These modules are broken down into the AWS Disaster Recovery strategies. All the modules make use of the Unishop application and each module will highlight the AWS strategy and AWS services that have features that make it easy to implement a disaster recovery plan.
Module 1: Backup and Restore. Backup and restore is a suitable approach for mitigating against data loss or corruption. This approach can also be used to mitigate against a regional disaster by replicating data to other AWS Regions, or to mitigate lack of redundancy for workloads deployed to a single Availability Zone. In addition to data, you must redeploy the infrastructure, configuration, and application code in the recovery Region. To enable infrastructure to be redeployed quickly without errors, you should always deploy using infrastructure as code (IaC) using services such as AWS CloudFormation or the AWS Cloud Development Kit (CDK). Without IaC, it may be complex to restore workloads in the recovery Region, which will lead to increased recovery times and possibly exceed your RTO. In addition to user data, be sure to also back up code and configuration, including Amazon Machine Images (AMIs) you use to create Amazon EC2 instances. You can use AWS CodePipeline to automate redeployment of application code and configuration.
Module 2: Pilot Light. With the pilot light approach, you replicate your data from one Region to another and provision a copy of your core workload infrastructure. Resources required to support data replication and backup, such as databases and object storage, are always on. Other elements, such as application servers, are loaded with application code and configurations, but are “switched off” and are only used during testing or when disaster recovery failover is invoked. In the cloud, you have the flexibility to deprovision resources when you do not need them, and provision them when you do. A best practice for “switched off” is to not deploy the resource, and then create the configuration and capabilities to deploy it (“switch on”) when needed. Unlike the backup and restore approach, your core infrastructure is always available and you always have the option to quickly provision a full scale production environment by switching on and scaling out your application servers.
Module 3: Warm Standby. The warm standby approach involves ensuring that there is a scaled down, but fully functional, copy of your production environment in another Region. This approach extends the pilot light concept and decreases the time to recovery because your workload is always-on in another Region. This approach also allows you to more easily perform testing or implement continuous testing to increase confidence in your ability to recover from a disaster.

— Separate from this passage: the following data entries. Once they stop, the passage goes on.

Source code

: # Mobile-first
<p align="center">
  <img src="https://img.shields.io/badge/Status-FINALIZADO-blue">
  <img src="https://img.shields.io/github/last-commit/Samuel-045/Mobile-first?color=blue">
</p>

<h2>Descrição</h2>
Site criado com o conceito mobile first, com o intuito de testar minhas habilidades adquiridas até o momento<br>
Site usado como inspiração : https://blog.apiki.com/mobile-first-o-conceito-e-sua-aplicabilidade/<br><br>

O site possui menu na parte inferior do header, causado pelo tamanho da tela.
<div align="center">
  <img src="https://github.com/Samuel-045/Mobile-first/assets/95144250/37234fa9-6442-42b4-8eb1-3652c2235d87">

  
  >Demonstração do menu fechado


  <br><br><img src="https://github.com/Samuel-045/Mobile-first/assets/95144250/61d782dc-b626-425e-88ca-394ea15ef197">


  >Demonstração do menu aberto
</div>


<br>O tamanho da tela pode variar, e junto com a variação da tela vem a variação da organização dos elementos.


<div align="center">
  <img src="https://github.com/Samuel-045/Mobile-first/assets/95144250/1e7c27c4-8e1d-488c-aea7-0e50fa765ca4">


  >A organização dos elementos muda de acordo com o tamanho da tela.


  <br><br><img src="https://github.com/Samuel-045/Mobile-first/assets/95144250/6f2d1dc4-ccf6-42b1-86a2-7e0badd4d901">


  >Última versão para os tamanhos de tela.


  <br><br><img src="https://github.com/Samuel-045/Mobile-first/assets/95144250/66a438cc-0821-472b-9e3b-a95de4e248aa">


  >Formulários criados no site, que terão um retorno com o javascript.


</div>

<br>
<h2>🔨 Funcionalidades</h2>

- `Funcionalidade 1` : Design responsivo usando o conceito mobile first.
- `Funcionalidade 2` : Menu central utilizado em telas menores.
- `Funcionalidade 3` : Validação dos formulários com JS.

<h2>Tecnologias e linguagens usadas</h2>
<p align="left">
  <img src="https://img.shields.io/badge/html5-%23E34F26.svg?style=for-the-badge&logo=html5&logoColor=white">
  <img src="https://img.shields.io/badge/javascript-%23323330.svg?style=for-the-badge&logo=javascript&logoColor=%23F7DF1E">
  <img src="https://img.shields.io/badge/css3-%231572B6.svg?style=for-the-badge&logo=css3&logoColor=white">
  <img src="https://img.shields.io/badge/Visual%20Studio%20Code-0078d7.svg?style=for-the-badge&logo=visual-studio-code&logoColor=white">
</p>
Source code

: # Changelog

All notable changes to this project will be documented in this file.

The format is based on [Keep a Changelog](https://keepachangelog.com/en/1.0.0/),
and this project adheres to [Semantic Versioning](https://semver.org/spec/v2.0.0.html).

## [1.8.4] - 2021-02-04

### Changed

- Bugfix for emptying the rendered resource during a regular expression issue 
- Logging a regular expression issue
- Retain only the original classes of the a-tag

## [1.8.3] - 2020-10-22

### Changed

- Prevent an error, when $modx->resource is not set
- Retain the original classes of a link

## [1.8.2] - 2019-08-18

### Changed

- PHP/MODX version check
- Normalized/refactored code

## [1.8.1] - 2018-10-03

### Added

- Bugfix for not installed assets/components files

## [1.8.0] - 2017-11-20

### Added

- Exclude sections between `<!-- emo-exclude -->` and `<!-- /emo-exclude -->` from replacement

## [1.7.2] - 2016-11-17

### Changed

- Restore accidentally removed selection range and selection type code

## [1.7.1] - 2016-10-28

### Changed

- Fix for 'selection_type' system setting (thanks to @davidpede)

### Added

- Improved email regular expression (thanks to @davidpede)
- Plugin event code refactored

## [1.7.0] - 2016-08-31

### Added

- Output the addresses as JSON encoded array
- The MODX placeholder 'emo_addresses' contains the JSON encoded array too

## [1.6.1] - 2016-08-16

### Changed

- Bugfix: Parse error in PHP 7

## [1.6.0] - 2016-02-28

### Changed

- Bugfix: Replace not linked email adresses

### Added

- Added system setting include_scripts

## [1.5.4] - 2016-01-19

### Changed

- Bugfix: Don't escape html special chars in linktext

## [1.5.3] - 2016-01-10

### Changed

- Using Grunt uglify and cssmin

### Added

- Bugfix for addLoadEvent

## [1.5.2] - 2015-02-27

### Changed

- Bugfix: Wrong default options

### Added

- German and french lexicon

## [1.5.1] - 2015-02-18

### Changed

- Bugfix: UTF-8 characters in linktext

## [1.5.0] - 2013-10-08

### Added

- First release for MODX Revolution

Module 4: Hot Standby. You can run your workload simultaneously in multiple Regions as part of a multi-site active/active or hot standby active/passive strategy. Hot standby uses an active/passive configuration where users are only directed to a single region and DR regions do not take traffic. Most customers find that if they are going to stand up a full environment in the second Region, it makes sense to use it active/active.
Module 5: Multi-Region Resilienc with Route 53 ARC. When running your workload across multiple regions, services like AWS Route 53 Application Recovery Controller can help you monitor the readiness of your workload components for fail-over, and route traffic away from unhealthy resources to healthy ones. By using AWS Route 53 Application Recovery Controller, you can manage your fail-over or active/active DR strategy using data plane operations, and build workloads with Cellular Architectures for increased resilience.
AWS Elastic Disaster Recovery. AWS Elastic Disaster Recovery (DRS) continuously replicates server-hosted applications and server- hosted databases from any source into AWS using block-level replication of the underlying server. Elastic Disaster Recovery enables you to use a Region in AWS Cloud as a disaster recovery target for a workload hosted on-premises or on another cloud provider, and its environment. It can also be used for disaster recovery of AWS hosted workloads if they consist only of applications and databases hosted on EC2 (that is, not RDS). Elastic Disaster Recovery uses the Pilot Light strategy, maintaining a copy of data and “switched-off” resources in an Amazon Virtual Private Cloud (Amazon VPC) used as a staging area. When a failover event is triggered, the staged resources are used to automatically create a full-capacity deployment in the target Amazon VPC used as the recovery location.